* Task item
Wherever the string "based" shows up in the records below, return that line.

* Given data
***
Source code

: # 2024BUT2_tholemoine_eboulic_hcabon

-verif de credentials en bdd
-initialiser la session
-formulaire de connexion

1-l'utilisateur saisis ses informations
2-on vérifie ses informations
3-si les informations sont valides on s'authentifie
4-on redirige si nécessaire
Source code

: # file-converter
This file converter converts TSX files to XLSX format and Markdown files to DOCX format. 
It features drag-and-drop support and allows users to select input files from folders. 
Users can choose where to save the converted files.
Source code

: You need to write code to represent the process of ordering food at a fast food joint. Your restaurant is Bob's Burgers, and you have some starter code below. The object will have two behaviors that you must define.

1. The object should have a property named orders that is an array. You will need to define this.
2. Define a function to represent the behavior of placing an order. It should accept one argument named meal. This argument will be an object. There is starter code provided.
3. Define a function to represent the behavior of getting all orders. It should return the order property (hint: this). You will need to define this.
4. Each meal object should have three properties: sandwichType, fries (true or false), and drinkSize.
***
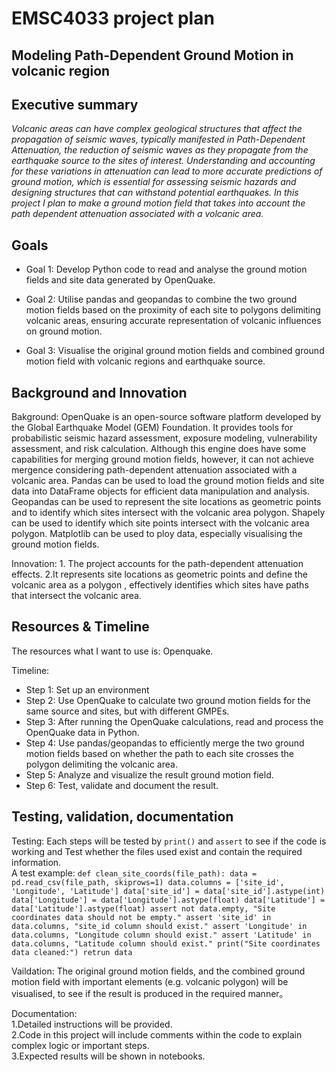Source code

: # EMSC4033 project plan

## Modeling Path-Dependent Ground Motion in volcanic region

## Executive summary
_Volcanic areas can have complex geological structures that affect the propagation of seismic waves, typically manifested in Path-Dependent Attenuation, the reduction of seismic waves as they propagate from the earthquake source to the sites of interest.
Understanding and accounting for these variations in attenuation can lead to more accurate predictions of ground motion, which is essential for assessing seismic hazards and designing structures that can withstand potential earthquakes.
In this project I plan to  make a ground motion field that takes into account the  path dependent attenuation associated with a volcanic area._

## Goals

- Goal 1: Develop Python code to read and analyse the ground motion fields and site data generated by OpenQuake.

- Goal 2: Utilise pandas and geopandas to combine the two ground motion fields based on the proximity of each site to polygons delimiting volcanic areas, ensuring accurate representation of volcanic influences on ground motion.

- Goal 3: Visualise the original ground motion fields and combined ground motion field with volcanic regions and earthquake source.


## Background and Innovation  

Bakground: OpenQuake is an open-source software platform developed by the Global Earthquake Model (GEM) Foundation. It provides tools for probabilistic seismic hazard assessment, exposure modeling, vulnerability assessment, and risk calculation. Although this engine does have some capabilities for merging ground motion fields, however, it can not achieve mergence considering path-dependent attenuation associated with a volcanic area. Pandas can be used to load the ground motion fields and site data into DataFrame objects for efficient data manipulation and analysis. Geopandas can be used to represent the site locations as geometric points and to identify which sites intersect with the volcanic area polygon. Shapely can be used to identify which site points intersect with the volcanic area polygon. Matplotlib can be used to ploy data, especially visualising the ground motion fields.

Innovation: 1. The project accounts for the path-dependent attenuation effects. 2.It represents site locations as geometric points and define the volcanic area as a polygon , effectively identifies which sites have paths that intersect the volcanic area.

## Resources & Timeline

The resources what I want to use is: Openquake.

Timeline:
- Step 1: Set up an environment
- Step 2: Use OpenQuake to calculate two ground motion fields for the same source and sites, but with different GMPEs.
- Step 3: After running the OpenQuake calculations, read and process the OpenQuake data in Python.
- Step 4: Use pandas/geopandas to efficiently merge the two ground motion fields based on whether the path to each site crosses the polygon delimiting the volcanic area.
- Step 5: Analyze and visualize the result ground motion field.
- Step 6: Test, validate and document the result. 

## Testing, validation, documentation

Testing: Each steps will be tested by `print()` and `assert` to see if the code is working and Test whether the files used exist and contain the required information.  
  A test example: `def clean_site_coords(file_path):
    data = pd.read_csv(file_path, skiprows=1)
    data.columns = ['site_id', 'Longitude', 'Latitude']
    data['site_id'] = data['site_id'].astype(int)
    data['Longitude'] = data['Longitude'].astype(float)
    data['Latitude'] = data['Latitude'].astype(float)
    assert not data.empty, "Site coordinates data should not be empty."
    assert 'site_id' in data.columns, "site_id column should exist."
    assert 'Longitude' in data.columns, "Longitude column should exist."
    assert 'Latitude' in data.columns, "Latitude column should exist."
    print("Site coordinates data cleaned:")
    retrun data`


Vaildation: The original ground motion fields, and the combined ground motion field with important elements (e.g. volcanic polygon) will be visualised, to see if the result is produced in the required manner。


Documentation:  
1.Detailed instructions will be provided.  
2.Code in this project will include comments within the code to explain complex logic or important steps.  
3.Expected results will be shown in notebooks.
***
* Output
- Goal 2: Utilise pandas and geopandas to combine the two ground motion fields based on the proximity of each site to polygons delimiting volcanic areas, ensuring accurate representation of volcanic influences on ground motion.
- Step 4: Use pandas/geopandas to efficiently merge the two ground motion fields based on whether the path to each site crosses the polygon delimiting the volcanic area.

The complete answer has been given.